◆ **Requirement**: Take the entries that follow and return exactly the lines from the one holding "## New Features" through the one holding "## Details: File Watching", both included. Nothing else is needed.

-=-=-=-=-

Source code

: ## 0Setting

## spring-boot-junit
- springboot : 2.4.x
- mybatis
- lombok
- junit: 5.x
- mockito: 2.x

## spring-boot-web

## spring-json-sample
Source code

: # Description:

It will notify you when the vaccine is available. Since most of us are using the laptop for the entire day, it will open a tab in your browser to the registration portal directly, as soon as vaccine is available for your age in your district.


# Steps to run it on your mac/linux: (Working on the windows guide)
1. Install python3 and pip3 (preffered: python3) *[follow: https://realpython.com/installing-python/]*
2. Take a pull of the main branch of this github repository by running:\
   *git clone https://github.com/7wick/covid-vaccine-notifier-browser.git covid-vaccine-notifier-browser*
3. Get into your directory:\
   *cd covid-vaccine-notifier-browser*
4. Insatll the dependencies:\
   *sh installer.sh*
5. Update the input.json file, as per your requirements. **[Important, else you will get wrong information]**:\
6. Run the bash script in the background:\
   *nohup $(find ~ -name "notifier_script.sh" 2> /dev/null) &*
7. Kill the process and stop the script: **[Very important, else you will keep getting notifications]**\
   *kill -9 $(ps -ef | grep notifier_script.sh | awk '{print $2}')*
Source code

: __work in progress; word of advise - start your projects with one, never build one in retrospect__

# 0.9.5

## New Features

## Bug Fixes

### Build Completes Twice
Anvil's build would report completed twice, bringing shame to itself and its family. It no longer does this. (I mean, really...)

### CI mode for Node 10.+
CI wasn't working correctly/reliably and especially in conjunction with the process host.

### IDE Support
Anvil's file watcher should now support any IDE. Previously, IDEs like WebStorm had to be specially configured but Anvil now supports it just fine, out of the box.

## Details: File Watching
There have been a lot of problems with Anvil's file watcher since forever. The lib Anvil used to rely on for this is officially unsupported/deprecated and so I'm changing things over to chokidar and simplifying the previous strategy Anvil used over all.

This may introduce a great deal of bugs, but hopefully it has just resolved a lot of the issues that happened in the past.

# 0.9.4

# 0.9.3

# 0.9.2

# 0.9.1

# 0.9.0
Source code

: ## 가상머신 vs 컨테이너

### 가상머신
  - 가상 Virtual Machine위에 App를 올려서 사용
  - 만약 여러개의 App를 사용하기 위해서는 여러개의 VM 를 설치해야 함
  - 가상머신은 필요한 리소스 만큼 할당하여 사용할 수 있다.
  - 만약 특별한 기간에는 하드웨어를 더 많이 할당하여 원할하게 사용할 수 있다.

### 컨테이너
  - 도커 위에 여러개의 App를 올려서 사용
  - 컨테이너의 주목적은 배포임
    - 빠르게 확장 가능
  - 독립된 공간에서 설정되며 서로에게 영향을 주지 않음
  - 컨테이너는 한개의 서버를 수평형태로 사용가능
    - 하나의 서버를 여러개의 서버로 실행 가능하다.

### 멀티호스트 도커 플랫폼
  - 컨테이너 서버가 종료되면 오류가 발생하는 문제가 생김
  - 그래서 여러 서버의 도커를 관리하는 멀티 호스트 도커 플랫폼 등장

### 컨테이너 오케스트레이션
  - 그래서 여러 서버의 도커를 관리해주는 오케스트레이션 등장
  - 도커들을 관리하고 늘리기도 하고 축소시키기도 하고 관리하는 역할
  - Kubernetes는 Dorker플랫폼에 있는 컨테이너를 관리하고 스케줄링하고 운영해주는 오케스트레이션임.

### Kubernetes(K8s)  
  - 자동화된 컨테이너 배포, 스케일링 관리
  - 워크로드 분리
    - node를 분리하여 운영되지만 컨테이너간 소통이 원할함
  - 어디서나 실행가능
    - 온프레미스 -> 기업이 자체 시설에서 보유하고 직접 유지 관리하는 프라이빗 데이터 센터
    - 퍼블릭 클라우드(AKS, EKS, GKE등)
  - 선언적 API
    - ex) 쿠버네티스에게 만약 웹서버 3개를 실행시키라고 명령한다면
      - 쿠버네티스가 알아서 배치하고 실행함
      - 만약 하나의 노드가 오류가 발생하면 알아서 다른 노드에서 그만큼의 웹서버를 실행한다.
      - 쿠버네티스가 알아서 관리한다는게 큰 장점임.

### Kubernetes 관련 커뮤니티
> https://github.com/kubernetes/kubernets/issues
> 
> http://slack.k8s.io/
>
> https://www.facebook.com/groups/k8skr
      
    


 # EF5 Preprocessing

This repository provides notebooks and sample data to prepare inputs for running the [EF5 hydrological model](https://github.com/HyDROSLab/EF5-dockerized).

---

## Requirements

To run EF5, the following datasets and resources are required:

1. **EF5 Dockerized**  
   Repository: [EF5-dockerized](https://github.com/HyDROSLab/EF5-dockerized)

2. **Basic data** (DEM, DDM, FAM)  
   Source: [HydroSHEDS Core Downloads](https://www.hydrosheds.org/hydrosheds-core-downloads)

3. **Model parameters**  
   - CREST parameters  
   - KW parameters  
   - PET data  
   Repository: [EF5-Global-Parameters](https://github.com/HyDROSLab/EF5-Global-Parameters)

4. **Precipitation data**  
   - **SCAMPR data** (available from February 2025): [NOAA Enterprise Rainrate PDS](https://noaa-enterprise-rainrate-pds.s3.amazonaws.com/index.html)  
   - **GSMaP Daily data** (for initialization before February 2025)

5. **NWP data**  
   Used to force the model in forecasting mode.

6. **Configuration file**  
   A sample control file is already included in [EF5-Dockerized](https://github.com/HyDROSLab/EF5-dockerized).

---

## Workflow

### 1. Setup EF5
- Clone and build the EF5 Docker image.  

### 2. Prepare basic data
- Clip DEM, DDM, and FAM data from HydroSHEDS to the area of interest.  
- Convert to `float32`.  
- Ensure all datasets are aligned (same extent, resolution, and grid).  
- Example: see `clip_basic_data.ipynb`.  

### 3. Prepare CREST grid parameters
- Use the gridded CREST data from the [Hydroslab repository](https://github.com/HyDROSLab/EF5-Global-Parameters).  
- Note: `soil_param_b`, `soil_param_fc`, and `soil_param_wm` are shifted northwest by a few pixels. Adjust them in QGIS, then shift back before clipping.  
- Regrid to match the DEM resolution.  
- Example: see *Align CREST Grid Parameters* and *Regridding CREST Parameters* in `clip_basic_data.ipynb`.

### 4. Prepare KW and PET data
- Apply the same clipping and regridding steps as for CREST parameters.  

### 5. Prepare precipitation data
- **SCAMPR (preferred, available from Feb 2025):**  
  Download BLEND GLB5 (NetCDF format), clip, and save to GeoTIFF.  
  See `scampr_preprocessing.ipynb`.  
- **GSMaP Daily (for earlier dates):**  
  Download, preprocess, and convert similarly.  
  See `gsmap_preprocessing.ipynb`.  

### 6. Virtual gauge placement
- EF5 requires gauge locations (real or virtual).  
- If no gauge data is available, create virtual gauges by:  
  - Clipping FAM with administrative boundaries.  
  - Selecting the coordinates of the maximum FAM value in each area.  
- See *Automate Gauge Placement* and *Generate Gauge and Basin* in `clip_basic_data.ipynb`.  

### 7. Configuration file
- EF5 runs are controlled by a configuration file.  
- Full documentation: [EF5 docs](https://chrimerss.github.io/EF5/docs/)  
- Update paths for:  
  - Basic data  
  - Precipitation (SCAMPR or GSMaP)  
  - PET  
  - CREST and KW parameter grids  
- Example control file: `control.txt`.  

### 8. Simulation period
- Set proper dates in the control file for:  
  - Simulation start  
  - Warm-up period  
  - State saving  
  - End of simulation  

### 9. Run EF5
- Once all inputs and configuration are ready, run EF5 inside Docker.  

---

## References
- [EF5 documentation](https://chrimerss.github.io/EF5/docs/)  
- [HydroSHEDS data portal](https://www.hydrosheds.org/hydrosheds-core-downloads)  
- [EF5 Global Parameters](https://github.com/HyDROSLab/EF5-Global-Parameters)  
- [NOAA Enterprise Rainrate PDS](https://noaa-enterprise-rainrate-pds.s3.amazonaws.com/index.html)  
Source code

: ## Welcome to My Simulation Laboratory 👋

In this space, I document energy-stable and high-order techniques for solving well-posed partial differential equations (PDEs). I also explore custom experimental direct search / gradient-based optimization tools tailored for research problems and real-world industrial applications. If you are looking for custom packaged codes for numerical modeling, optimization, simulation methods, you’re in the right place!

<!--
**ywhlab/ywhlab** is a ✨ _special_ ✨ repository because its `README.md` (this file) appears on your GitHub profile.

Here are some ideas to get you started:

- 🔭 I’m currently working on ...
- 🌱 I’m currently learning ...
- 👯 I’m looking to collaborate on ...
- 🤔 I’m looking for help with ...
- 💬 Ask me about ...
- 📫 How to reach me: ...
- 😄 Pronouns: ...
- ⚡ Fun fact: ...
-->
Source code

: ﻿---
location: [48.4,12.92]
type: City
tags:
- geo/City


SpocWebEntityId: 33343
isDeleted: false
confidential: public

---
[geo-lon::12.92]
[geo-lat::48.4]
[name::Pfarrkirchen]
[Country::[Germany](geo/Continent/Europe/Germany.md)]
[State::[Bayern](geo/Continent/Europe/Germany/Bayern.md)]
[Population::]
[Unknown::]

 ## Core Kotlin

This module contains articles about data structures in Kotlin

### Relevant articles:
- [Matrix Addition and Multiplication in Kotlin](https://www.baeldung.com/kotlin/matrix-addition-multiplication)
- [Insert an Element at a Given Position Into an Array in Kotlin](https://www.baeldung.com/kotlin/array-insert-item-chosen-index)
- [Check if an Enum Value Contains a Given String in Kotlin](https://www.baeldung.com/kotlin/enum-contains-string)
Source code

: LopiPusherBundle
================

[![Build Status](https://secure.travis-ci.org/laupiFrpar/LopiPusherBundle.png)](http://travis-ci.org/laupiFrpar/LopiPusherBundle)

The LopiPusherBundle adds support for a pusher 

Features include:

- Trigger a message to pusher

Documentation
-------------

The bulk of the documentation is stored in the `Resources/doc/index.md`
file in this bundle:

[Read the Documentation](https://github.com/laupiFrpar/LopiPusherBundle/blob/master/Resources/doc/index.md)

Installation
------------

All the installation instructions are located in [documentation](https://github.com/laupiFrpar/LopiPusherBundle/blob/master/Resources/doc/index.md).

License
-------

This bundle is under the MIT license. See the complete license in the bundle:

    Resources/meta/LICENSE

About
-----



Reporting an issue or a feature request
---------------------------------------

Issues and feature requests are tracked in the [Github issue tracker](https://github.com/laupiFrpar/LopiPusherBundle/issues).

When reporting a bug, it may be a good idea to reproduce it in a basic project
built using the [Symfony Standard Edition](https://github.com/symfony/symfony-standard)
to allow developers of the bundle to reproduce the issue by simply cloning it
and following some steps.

-=-=-=-=-

◆ **Your solution**:
## New Features

## Bug Fixes

### Build Completes Twice
Anvil's build would report completed twice, bringing shame to itself and its family. It no longer does this. (I mean, really...)

### CI mode for Node 10.+
CI wasn't working correctly/reliably and especially in conjunction with the process host.

### IDE Support
Anvil's file watcher should now support any IDE. Previously, IDEs like WebStorm had to be specially configured but Anvil now supports it just fine, out of the box.

## Details: File Watching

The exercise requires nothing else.